* **WORK TO BE COMPLETED**: Extract each line holding the word "software" from the entries.

:: GIVEN DATA ::

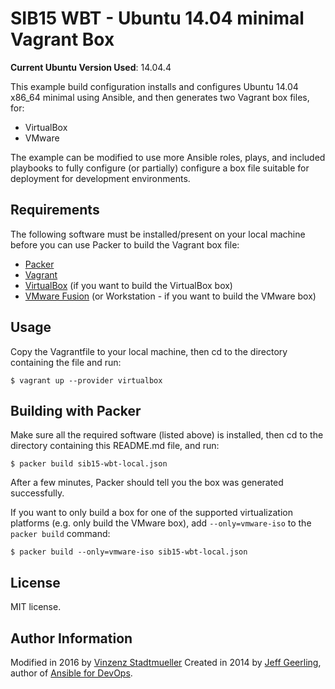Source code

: # SIB15 WBT - Ubuntu 14.04 minimal Vagrant Box

**Current Ubuntu Version Used**: 14.04.4

This example build configuration installs and configures Ubuntu 14.04 x86_64 minimal using Ansible, and then generates two Vagrant box files, for:

  - VirtualBox
  - VMware

The example can be modified to use more Ansible roles, plays, and included playbooks to fully configure (or partially) configure a box file suitable for deployment for development environments.

## Requirements

The following software must be installed/present on your local machine before you can use Packer to build the Vagrant box file:

  - [Packer](http://www.packer.io/)
  - [Vagrant](http://vagrantup.com/)
  - [VirtualBox](https://www.virtualbox.org/) (if you want to build the VirtualBox box)
  - [VMware Fusion](http://www.vmware.com/products/fusion/) (or Workstation - if you want to build the VMware box)
## Usage

Copy the Vagrantfile to your local machine, then cd to the directory containing the file and run:

	$ vagrant up --provider virtualbox

## Building with Packer 

Make sure all the required software (listed above) is installed, then cd to the directory containing this README.md file, and run:

    $ packer build sib15-wbt-local.json

After a few minutes, Packer should tell you the box was generated successfully.

If you want to only build a box for one of the supported virtualization platforms (e.g. only build the VMware box), add `--only=vmware-iso` to the `packer build` command:

    $ packer build --only=vmware-iso sib15-wbt-local.json

## License

MIT license.

## Author Information
Modified in 2016 by [Vinzenz Stadtmueller](https://www.edgelab.pw)
Created in 2014 by [Jeff Geerling](http://jeffgeerling.com/), author of [Ansible for DevOps](http://ansiblefordevops.com/).
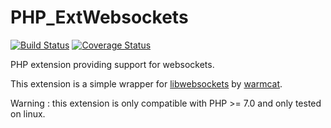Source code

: # PHP_ExtWebsockets

[![Build Status](https://img.shields.io/travis/Timandes/PHP_ExtWebsockets/master.svg?style=flat-square)](https://travis-ci.org/Timandes/PHP_ExtWebsockets)
[![Coverage Status](https://coveralls.io/repos/Timandes/PHP_ExtWebsockets/badge.svg?branch=master&service=github)](https://coveralls.io/github/Timandes/PHP_ExtWebsockets?branch=master)

PHP extension providing support for websockets.

This extension is a simple wrapper for [libwebsockets](https://github.com/warmcat/libwebsockets) by [warmcat](https://github.com/warmcat/).

Warning : this extension is only compatible with PHP >= 7.0 and only tested on linux.
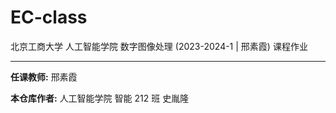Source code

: # EC-class

北京工商大学 人工智能学院 数字图像处理 (2023-2024-1 | 邢素霞) 课程作业

---

**任课教师:** 邢素霞

**本仓库作者:** 人工智能学院 智能 212 班 史胤隆
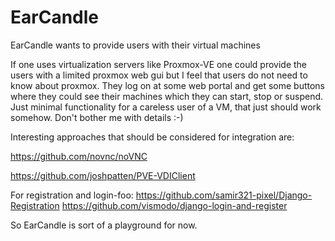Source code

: # EarCandle
EarCandle wants to provide users with their virtual machines 

If one uses virtualization servers like Proxmox-VE one could provide the users with a limited proxmox web gui but I feel that users do not need to know about proxmox. They log on at some web portal and get some buttons where they could see their machines which they can start, stop or suspend.
Just minimal functionality for a careless user of a VM, that just should work somehow. Don't bother me with details :-)

Interesting approaches that should be considered for integration are:

https://github.com/novnc/noVNC

https://github.com/joshpatten/PVE-VDIClient

For registration and login-foo:
https://github.com/samir321-pixel/Django-Registration
https://github.com/vismodo/django-login-and-register


So EarCandle is sort of a playground for now.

:::

* **OUTPUT FOR THIS EXERCISE**:
The following software must be installed/present on your local machine before you can use Packer to build the Vagrant box file:
Make sure all the required software (listed above) is installed, then cd to the directory containing this README.md file, and run:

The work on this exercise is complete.